Shoes or Wheels? – May/June 2015

Adam McAree

I arrived in Santiago de Compostela on May 20th and immediately checked in to an alberque on the edge of town that I’d found online. I was worried about vacancy issues and wanted to give a specific address to the cabbie at the airport. Roots and Boots was perfect, but probably the most expensive rate I’d end up paying for a shared room with a bunk bed. Little did I know at this point in the trip.

My calendar was wide open until June 3rd and I was expected to be back in Santiago de Compostela (SDC) for a conference I would be attending with Lydia and guests invited from pilgrim chapters around the globe. I had originally wanted to fly into Paris and make my way to Saint Jean Pied de Port, meet up with my father, walk for ten days together but one thing led to another and flying into SDC was my only option. I considered the options: take a bus to Leon and walk back? Walk the Way in reverse? Walk to Finisterre and hike up and down the coast? Take a bike as far as I can and walk back?

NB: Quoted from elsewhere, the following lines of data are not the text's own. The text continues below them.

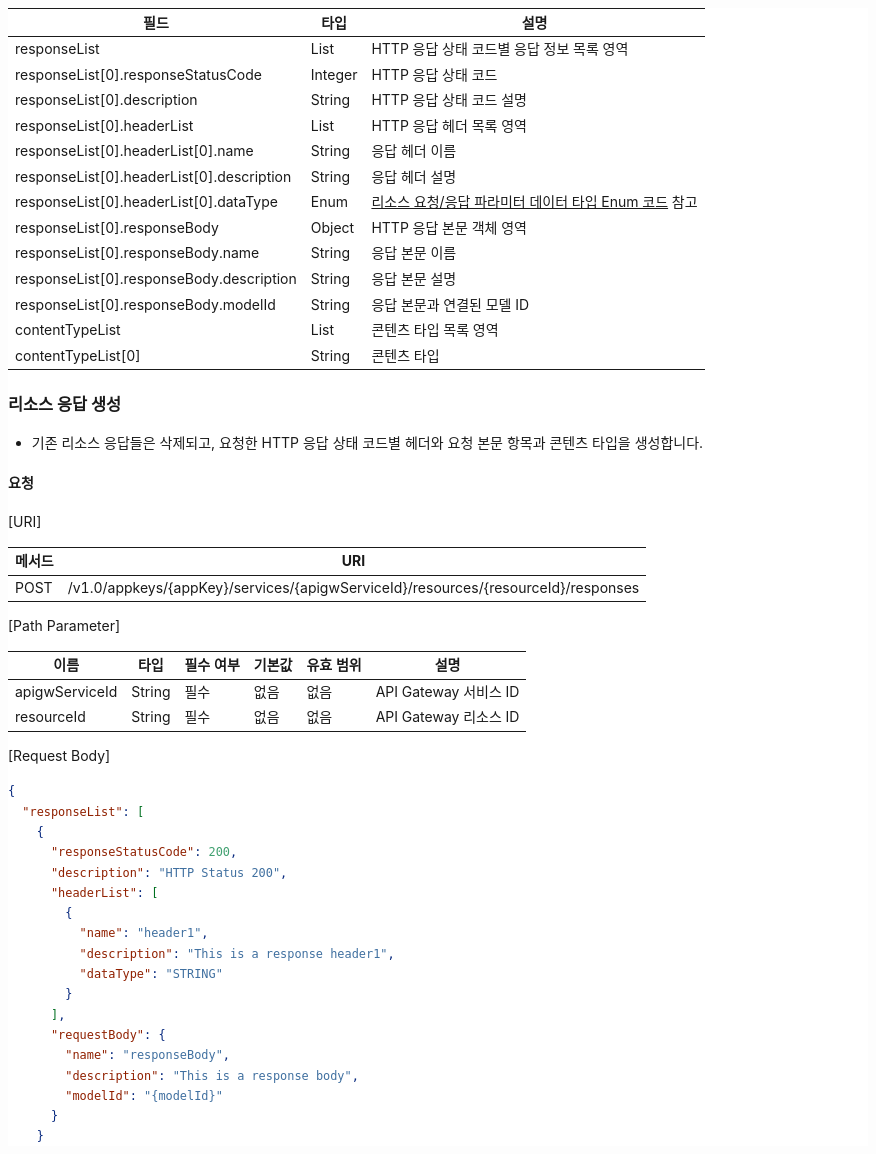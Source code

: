 | 필드                                        | 타입      | 설명                                                   |
| ----------------------------------------- | ------- | ---------------------------------------------------- |
| responseList                              | List    | HTTP 응답 상태 코드별 응답 정보 목록 영역                           |
| responseList[0].responseStatusCode        | Integer | HTTP 응답 상태 코드                                        |
| responseList[0].description               | String  | HTTP 응답 상태 코드 설명                                     |
| responseList[0].headerList                | List    | HTTP 응답 헤더 목록 영역                                     |
| responseList[0].headerList[0].name        | String  | 응답 헤더 이름                                             |
| responseList[0].headerList[0].description | String  | 응답 헤더 설명                                             |
| responseList[0].headerList[0].dataType    | Enum    | [리소스 요청/응답 파라미터 데이터 타입 Enum 코드](./enum-code/#_2) 참고|
| responseList[0].responseBody              | Object  | HTTP 응답 본문 객체 영역                                     |
| responseList[0].responseBody.name         | String  | 응답 본문 이름                                             |
| responseList[0].responseBody.description  | String  | 응답 본문 설명                                             |
| responseList[0].responseBody.modelId      | String  | 응답 본문과 연결된 모델 ID                                     |
| contentTypeList                           | List    | 콘텐츠 타입 목록 영역                                         |
| contentTypeList[0]                        | String  | 콘텐츠 타입                                               |


### 리소스 응답 생성
- 기존 리소스 응답들은 삭제되고, 요청한 HTTP 응답 상태 코드별 헤더와 요청 본문 항목과 콘텐츠 타입을 생성합니다.

#### 요청

[URI]

| 메서드  | URI |
| --- | --- |
| POST | /v1.0/appkeys/{appKey}/services/{apigwServiceId}/resources/{resourceId}/responses |

[Path Parameter]

| 이름             | 타입     | 필수 여부 | 기본값 | 유효 범위 | 설명                 |
| -------------- | ------ | ----- | --- | ----- | ------------------ |
| apigwServiceId | String | 필수    | 없음  | 없음    | API Gateway 서비스 ID |
| resourceId     | String | 필수    | 없음  | 없음    | API Gateway 리소스 ID |

[Request Body]
```json
{
  "responseList": [
    {
      "responseStatusCode": 200,
      "description": "HTTP Status 200",
      "headerList": [
        {
          "name": "header1",
          "description": "This is a response header1",
          "dataType": "STRING"
        }
      ],
      "requestBody": {
        "name": "responseBody",
        "description": "This is a response body",
        "modelId": "{modelId}"
      }
    }
```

The last option (biking) was most appealing. After exploring the Forum, I learned of Bicigrino.com and figured out that I could go as far as the border of Galicia for a day rate of 40 euros (again, the biggest expense after the flight). The bikes come with panniers, flat repair kits, odometer, and big, 29er wheels – perfect for gristly terrain and smooth descents over rock, gravel, and stumps. I booked a bicycle in the largest size available and found it had been delivered to the albergue when I arrived that afternoon. It was ready to go and I would drop it off in O Cebreiro upon arrival three days later. I knew not what to expect, how long it would take me, how difficult the climbs would be, or where I’d stay each night. Something in me refused to use a guidebook but I remained motivated by “not knowing.”

I woke up Thursday after my first alberque sleep. It was dawn. The German girls who’d just finished the Camino Norte remained in their sleeping bags – some snored, others tossed as I fidgeted with my belongings – unsure of the eitquette regarding wearing just my wool boxers around the room and what I could safely leave on my bunk while I left to find breakfast.

I found a place nearby with wifi and an Americano breakfast – eggs, bacon, orhange juice, and coffee. It was close and cheap and let me figure out a course for the day while I fueled myself. I was a bit nervous but excited to embark on the Camino. I returned to the alberque, jammed the contents of my backpack into the two panniers, said goodbye to the innkeepers and set off to find the “trail.” It was certainly trickier than I suspected but I eventually found the main stretch. By this time – late morning – there were many pilgrims entering the city that I used as my wayposts. Their smiling faces, hiking poles, and a confident, “buen camino” made my trail easily recognizeable as I made my way upstream further and further out of SDC.